It will be seen that Andersen simply embroidered the Norwegian tale as was his wont, adding a good many picturesque details, and softening some features. The changes do not materially affect the course of the narrative, nor need they delay us here, interesting though they are of themselves,[1] since the position of the variant with reference to the story-type under consideration is perfectly clear. Norwegian II. demands further attention. Like Esthonian II., Rumanian I, and Irish I., II., and III., it has the form The Grateful Dead + The Poison Maiden + The Water of Life. The burial of the dead is undisturbed, but the agreement between the companions to divide their gains has entirely disappeared, perhaps because the secondary theme takes so large a place. The removal of the poisonous habitants of the bride is clearly indicated, though it has been weakened into a flogging, which is given, however, only just in time to save the bridegroom from death. The subsequent milk bath seems to show a conflict between the conclusions of the two subsidiary motives—the end of The Poison Maiden being release from something like demonic possession, and that of The Water of Life in this form being release from a spell—though perhaps the bath is only a reduplication of the purifying process.

Simrock X. is not unlike the two variants just cited.

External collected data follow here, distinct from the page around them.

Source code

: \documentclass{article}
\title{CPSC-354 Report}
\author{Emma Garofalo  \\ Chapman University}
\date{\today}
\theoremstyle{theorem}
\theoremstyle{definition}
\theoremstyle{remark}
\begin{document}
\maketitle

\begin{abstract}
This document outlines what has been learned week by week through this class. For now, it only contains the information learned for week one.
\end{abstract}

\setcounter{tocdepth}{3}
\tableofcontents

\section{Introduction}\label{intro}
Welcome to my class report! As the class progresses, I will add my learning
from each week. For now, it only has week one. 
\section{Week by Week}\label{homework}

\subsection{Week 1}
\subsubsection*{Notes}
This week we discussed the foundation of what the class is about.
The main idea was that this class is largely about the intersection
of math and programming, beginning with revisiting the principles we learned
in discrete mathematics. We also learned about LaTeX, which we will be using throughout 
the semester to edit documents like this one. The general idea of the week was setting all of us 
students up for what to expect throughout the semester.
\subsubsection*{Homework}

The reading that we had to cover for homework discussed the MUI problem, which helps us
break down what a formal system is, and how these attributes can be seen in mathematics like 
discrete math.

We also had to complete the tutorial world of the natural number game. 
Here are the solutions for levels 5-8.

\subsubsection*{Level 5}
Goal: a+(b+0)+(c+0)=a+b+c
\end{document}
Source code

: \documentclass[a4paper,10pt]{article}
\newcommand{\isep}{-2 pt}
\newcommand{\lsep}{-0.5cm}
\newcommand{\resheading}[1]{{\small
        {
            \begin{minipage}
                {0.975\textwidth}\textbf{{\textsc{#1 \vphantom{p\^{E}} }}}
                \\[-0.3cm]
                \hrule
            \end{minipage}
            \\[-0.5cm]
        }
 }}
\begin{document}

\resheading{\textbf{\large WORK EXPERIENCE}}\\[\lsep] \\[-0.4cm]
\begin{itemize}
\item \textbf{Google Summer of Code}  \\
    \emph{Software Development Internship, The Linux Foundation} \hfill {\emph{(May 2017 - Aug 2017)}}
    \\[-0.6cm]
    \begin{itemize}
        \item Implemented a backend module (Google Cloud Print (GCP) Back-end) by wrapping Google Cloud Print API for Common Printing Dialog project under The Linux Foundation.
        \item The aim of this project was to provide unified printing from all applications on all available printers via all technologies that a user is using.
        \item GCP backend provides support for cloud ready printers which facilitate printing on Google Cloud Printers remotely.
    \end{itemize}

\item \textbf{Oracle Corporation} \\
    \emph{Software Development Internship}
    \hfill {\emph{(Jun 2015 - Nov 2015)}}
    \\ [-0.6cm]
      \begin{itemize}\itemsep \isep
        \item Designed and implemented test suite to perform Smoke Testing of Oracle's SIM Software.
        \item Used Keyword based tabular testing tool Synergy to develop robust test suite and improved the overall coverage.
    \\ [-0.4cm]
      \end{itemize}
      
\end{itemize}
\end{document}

A king's son wastes his property, and is sent out to shift for himself. He pays the debts of a naked corpse, and has only enough money left to pay his reckoning at his inn. So he takes the body to a wood, and buries it there. As he goes his way, he is met by a man, who becomes his follower and secures three rods, a sword, and a pair of wings from a dead raven. They come to

  1. The three rods with which the princess is flogged are found in Harz I. See pp. 69, 70 below.